*INSTRUCTIONS FOR THE TASK:*
Please output the entries that follow exactly, without a single image.
*** Opening of DATA SUPPLIED ***
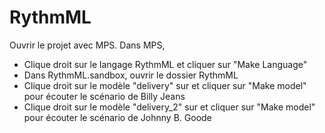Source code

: # RythmML
Ouvrir le projet avec MPS.
Dans MPS, 
- Clique droit sur le langage RythmML et cliquer sur "Make Language"
- Dans RythmML.sandbox, ouvrir le dossier RythmML
- Clique droit sur le modèle "delivery" sur et cliquer sur "Make model" pour écouter le scénario de Billy Jeans
- Clique droit sur le modèle "delivery_2" sur et cliquer sur "Make model" pour écouter le scénario de Johnny B. Goode
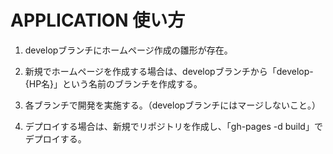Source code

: # APPLICATION 使い方

1. developブランチにホームページ作成の雛形が存在。

2. 新規でホームページを作成する場合は、developブランチから「develop-{HP名}」という名前のブランチを作成する。

3. 各ブランチで開発を実施する。（developブランチにはマージしないこと。）

4. デプロイする場合は、新規でリポジトリを作成し、「gh-pages -d build」でデプロイする。
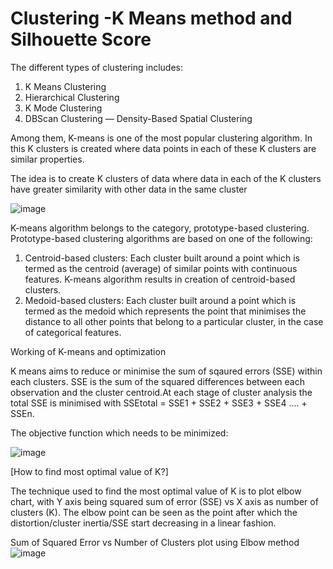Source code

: # Clustering -K Means method and Silhouette Score 
The different types of clustering includes:
1. K Means Clustering
2. Hierarchical Clustering
3. K Mode Clustering
4. DBScan Clustering — Density-Based Spatial Clustering

Among them, K-means is one of the most popular clustering algorithm. In this K clusters is created where data points in each of these K clusters are similar properties.

The idea is to create K clusters of data where data in each of the K clusters have greater similarity with other data in the same cluster

![image](https://user-images.githubusercontent.com/86583187/174216059-ca275575-7ca6-4bb6-b02d-51d6d00009b3.png)



K-means algorithm belongs to the category, prototype-based clustering. Prototype-based clustering algorithms are based on one of the following: 

1. Centroid-based clusters: Each cluster built around a point which is termed as the centroid (average) of similar points with continuous features. K-means algorithm results in creation of centroid-based clusters.
2. Medoid-based clusters: Each cluster built around a point which is termed as the medoid which represents the point that minimises the distance to all other points that belong to a particular cluster, in the case of categorical features.

Working of K-means and optimization

K means aims to reduce or minimise the sum of sqaured errors (SSE) within each clusters. SSE is the sum of the squared differences between each observation and the cluster centroid.At each stage of cluster analysis the total SSE is minimised with SSEtotal = SSE1 + SSE2 + SSE3 + SSE4 ….  + SSEn.

The objective function which needs to be minimized:

![image](https://user-images.githubusercontent.com/86583187/173990960-a14820cd-2e11-46c2-85aa-435212711c5e.png)

[How to find most optimal value of K?]

The technique used to find the most optimal value of K is to plot elbow chart, with Y axis being squared sum of error (SSE) vs X axis as number of clusters (K). The elbow point can be seen as the point after which the distortion/cluster inertia/SSE start decreasing in a linear fashion. 

Sum of Squared Error vs Number of Clusters plot using Elbow method
![image](https://user-images.githubusercontent.com/86583187/174216235-200b2b85-c70a-41fc-9ba0-caefb3e7f467.png)



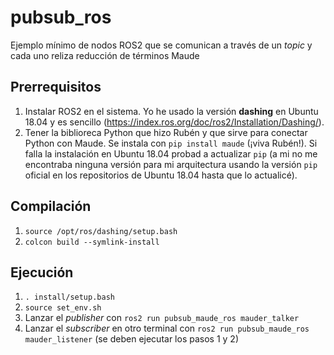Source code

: # pubsub_ros
Ejemplo mínimo de nodos ROS2 que se comunican a través de un _topic_ y cada uno reliza reducción de términos Maude

## Prerrequisitos
1. Instalar ROS2 en el sistema. Yo he usado la versión **dashing** en Ubuntu 18.04 y es sencillo (https://index.ros.org/doc/ros2/Installation/Dashing/).
2. Tener la biblioreca Python que hizo Rubén y que sirve para conectar Python con Maude. Se instala con `pip install maude` (¡viva Rubén!). Si falla la instalación en Ubuntu 18.04 probad a actualizar `pip` (a mi no me encontraba ninguna versión para mi arquitectura usando la versión `pip` oficial en los repositorios de Ubuntu 18.04 hasta que lo actualicé).

## Compilación
1. `source /opt/ros/dashing/setup.bash`
1. `colcon build --symlink-install`

## Ejecución
1. `. install/setup.bash`
2. `source set_env.sh`
3. Lanzar el _publisher_ con `ros2 run pubsub_maude_ros mauder_talker`
4. Lanzar el _subscriber_ en otro terminal con `ros2 run pubsub_maude_ros mauder_listener` (se deben ejecutar los pasos 1 y 2)
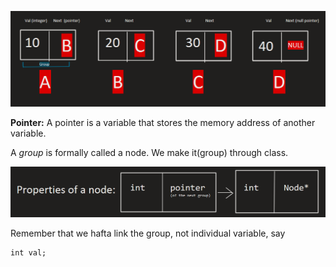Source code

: ![alt text](image-1.png)

**Pointer:** A pointer is a variable that stores the memory address of another variable.

A *group* is formally called a node. We make it(group) through class.

![alt text](image-2.png)

Remember that we hafta link the group, not
individual variable, say 

    int val;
*** Close of DATA SUPPLIED ***
*RESULT OF THIS TASK:*
Source code

: # RythmML
Ouvrir le projet avec MPS.
Dans MPS, 
- Clique droit sur le langage RythmML et cliquer sur "Make Language"
- Dans RythmML.sandbox, ouvrir le dossier RythmML
- Clique droit sur le modèle "delivery" sur et cliquer sur "Make model" pour écouter le scénario de Billy Jeans
- Clique droit sur le modèle "delivery_2" sur et cliquer sur "Make model" pour écouter le scénario de Johnny B. Goode
Source code

: # APPLICATION 使い方

1. developブランチにホームページ作成の雛形が存在。

2. 新規でホームページを作成する場合は、developブランチから「develop-{HP名}」という名前のブランチを作成する。

3. 各ブランチで開発を実施する。（developブランチにはマージしないこと。）

4. デプロイする場合は、新規でリポジトリを作成し、「gh-pages -d build」でデプロイする。
Source code

: # Clustering -K Means method and Silhouette Score 
The different types of clustering includes:
1. K Means Clustering
2. Hierarchical Clustering
3. K Mode Clustering
4. DBScan Clustering — Density-Based Spatial Clustering

Among them, K-means is one of the most popular clustering algorithm. In this K clusters is created where data points in each of these K clusters are similar properties.

The idea is to create K clusters of data where data in each of the K clusters have greater similarity with other data in the same cluster

![image](https://user-images.githubusercontent.com/86583187/174216059-ca275575-7ca6-4bb6-b02d-51d6d00009b3.png)



K-means algorithm belongs to the category, prototype-based clustering. Prototype-based clustering algorithms are based on one of the following: 

1. Centroid-based clusters: Each cluster built around a point which is termed as the centroid (average) of similar points with continuous features. K-means algorithm results in creation of centroid-based clusters.
2. Medoid-based clusters: Each cluster built around a point which is termed as the medoid which represents the point that minimises the distance to all other points that belong to a particular cluster, in the case of categorical features.

Working of K-means and optimization

K means aims to reduce or minimise the sum of sqaured errors (SSE) within each clusters. SSE is the sum of the squared differences between each observation and the cluster centroid.At each stage of cluster analysis the total SSE is minimised with SSEtotal = SSE1 + SSE2 + SSE3 + SSE4 ….  + SSEn.

The objective function which needs to be minimized:

![image](https://user-images.githubusercontent.com/86583187/173990960-a14820cd-2e11-46c2-85aa-435212711c5e.png)

[How to find most optimal value of K?]

The technique used to find the most optimal value of K is to plot elbow chart, with Y axis being squared sum of error (SSE) vs X axis as number of clusters (K). The elbow point can be seen as the point after which the distortion/cluster inertia/SSE start decreasing in a linear fashion. 

Sum of Squared Error vs Number of Clusters plot using Elbow method
![image](https://user-images.githubusercontent.com/86583187/174216235-200b2b85-c70a-41fc-9ba0-caefb3e7f467.png)



Source code

: # pubsub_ros
Ejemplo mínimo de nodos ROS2 que se comunican a través de un _topic_ y cada uno reliza reducción de términos Maude

## Prerrequisitos
1. Instalar ROS2 en el sistema. Yo he usado la versión **dashing** en Ubuntu 18.04 y es sencillo (https://index.ros.org/doc/ros2/Installation/Dashing/).
2. Tener la biblioreca Python que hizo Rubén y que sirve para conectar Python con Maude. Se instala con `pip install maude` (¡viva Rubén!). Si falla la instalación en Ubuntu 18.04 probad a actualizar `pip` (a mi no me encontraba ninguna versión para mi arquitectura usando la versión `pip` oficial en los repositorios de Ubuntu 18.04 hasta que lo actualicé).

## Compilación
1. `source /opt/ros/dashing/setup.bash`
1. `colcon build --symlink-install`

## Ejecución
1. `. install/setup.bash`
2. `source set_env.sh`
3. Lanzar el _publisher_ con `ros2 run pubsub_maude_ros mauder_talker`
4. Lanzar el _subscriber_ en otro terminal con `ros2 run pubsub_maude_ros mauder_listener` (se deben ejecutar los pasos 1 y 2)
Source code

: ![alt text](image-1.png)

**Pointer:** A pointer is a variable that stores the memory address of another variable.

A *group* is formally called a node. We make it(group) through class.

![alt text](image-2.png)

Remember that we hafta link the group, not
individual variable, say 

    int val;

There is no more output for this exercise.